- Celebrations: Theatrical and aquatic performances: games, mime shows, nude swimming
- Date: During May

= Maiuma (festival) =

Ancient religious water festival celebrated in May

Maiuma or Maiouma, also written with a final s (Μαϊουμᾶς), was a Graeco-Syrian nocturnal water festival celebrating Dionysus and Aphrodite and held during the month of May-Artemisios. According to Malalas (Chronicle 284–285), it was celebrated in Antioch every three years as a nocturnal festival, also known as Orgies, or the Mysteries of Dionysus and Aphrodite. Its most famous venue was Daphne-by-Antioch (Daphne, a suburb of the Hellenistic metropolis  on the Orontes). Aquatic displays, mime and dance shows made the festival very popular in several cities of the East Roman Empire. There are scholars who distinguish between the original Graeco-Syrian festival, characterised by two main components, water and rejoicing, and later celebrations of similar character from the pagan Graeco-Roman and even the Christian Byzantine world, which also adopted the original name.
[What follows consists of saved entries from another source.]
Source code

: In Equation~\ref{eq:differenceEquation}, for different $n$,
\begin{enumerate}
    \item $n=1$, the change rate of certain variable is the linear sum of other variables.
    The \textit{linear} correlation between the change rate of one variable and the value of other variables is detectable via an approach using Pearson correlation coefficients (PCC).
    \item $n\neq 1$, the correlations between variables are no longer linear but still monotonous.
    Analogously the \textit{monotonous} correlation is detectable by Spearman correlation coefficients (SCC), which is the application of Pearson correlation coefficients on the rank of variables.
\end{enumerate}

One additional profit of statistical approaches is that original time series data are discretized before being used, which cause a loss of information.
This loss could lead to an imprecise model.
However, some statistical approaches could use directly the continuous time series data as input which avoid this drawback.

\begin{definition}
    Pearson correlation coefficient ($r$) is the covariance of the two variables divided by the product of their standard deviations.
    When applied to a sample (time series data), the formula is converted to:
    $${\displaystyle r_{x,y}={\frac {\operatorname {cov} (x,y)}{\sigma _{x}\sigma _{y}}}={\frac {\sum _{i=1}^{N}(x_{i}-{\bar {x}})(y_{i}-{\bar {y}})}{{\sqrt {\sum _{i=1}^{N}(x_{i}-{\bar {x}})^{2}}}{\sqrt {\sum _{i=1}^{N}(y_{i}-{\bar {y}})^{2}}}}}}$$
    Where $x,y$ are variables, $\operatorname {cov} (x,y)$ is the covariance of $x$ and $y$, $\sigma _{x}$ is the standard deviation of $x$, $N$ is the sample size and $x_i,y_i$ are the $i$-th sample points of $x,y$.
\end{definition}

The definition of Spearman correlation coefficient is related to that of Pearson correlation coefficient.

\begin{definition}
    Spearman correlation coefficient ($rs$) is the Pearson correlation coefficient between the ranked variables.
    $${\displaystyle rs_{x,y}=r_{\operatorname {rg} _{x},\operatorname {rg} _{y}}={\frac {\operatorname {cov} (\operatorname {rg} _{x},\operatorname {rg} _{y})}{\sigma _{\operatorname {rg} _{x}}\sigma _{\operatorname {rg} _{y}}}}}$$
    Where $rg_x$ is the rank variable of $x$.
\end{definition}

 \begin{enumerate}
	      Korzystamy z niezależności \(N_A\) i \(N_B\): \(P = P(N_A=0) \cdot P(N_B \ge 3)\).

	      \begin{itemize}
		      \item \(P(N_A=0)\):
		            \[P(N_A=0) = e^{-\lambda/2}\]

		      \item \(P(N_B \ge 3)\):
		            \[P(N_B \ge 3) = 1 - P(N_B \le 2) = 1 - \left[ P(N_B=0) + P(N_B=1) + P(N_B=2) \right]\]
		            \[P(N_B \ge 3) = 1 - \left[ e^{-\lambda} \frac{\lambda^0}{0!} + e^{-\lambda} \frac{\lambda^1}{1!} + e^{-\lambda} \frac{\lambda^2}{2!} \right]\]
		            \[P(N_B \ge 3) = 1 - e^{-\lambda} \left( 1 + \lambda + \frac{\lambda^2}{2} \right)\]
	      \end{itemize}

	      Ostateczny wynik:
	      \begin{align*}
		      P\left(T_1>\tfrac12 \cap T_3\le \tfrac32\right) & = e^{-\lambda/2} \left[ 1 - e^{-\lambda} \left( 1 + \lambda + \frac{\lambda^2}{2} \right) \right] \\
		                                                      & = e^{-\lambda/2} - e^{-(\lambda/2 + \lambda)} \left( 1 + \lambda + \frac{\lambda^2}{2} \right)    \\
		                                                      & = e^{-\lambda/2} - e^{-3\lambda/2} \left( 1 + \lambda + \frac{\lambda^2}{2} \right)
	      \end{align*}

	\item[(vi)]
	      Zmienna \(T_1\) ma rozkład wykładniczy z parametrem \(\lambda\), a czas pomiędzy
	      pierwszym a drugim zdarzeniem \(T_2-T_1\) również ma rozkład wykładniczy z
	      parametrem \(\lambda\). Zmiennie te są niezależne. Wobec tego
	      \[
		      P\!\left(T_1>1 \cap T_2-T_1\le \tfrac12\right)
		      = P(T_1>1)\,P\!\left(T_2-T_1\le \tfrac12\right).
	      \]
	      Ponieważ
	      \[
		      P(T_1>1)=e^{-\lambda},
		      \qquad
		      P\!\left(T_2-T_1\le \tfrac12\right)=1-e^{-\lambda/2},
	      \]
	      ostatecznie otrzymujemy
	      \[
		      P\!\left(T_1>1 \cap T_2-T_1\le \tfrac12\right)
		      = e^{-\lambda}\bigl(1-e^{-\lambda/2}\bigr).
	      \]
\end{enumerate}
The celebrations were so licentious that some Roman rulers attempted to ban them.

==Origin and etymology==
There is no information about the original purpose of Maiuma.

===Malalus' "folk etymology"===
Malalus of Antioch in Syria, a 6th-century Byzantine author from Syria, probably a native Syriac speaker but writing in Greek, saw the name Mayumas as a word derived from the name of the month of May, when the festival was held.

===Ancient Semitic origin theory===
Robert M. Good's 1986 thesis is that the Punic word mayumas (my'ms), which occurs in a small number of inscriptions from Carthage, is a calque after the Greek term hydrophoria (see Merriam-Webster entry here) and therefore means "rites of water movement", based on his etymological interpretation - mai = water, yumas = carry, thus suggesting that mayumas was a water carrying ceremony. Good notes that "[f]estivals of water movement were common in the ancient Syro-Palestinian world" and sees a Canaanite- Phoenician- Carthaginian tradition as very likely. While elaborating on the possible character of a range of Syro-Palestinian water movement rites, which could be associated with the Carthaginian mayumas festival, he warns that these cannot be more than speculations due to the limited findings. However, the name itself, an awkward composition in Punic, is still perfectly plausible as a calque after the Greek term, which places the time of its adoption sometime between the conquest of Phoenicia by Alexander the Great in 332 BCE and the fall of Carthage in 146 BCE, given that the inscriptions were found there.

R.M. Good also mentions an Athenian Anthesteria, a Dionysian festival containing hydrophoria rites, and the fact that such rites, connected to libations, were widely known in the Mediterranean world. Good dismisses Malalus' explanation for the word Mayumas as derived from the month of May as folk etymology, which he sees as a result of the fact that by Malalus' time, the connection to the Phoenician/Punic parent word for water, may-, and the composite word based on it, had been thoroughly forgotten.

American Phoenician language scholar, Philip Schmitz, similarly suggests that the Punic word my'ms is derived by word combination from the Semitic word for water and the Greek name of the spring festival, Μαιουμα(ς), 'Maiouma(s)'.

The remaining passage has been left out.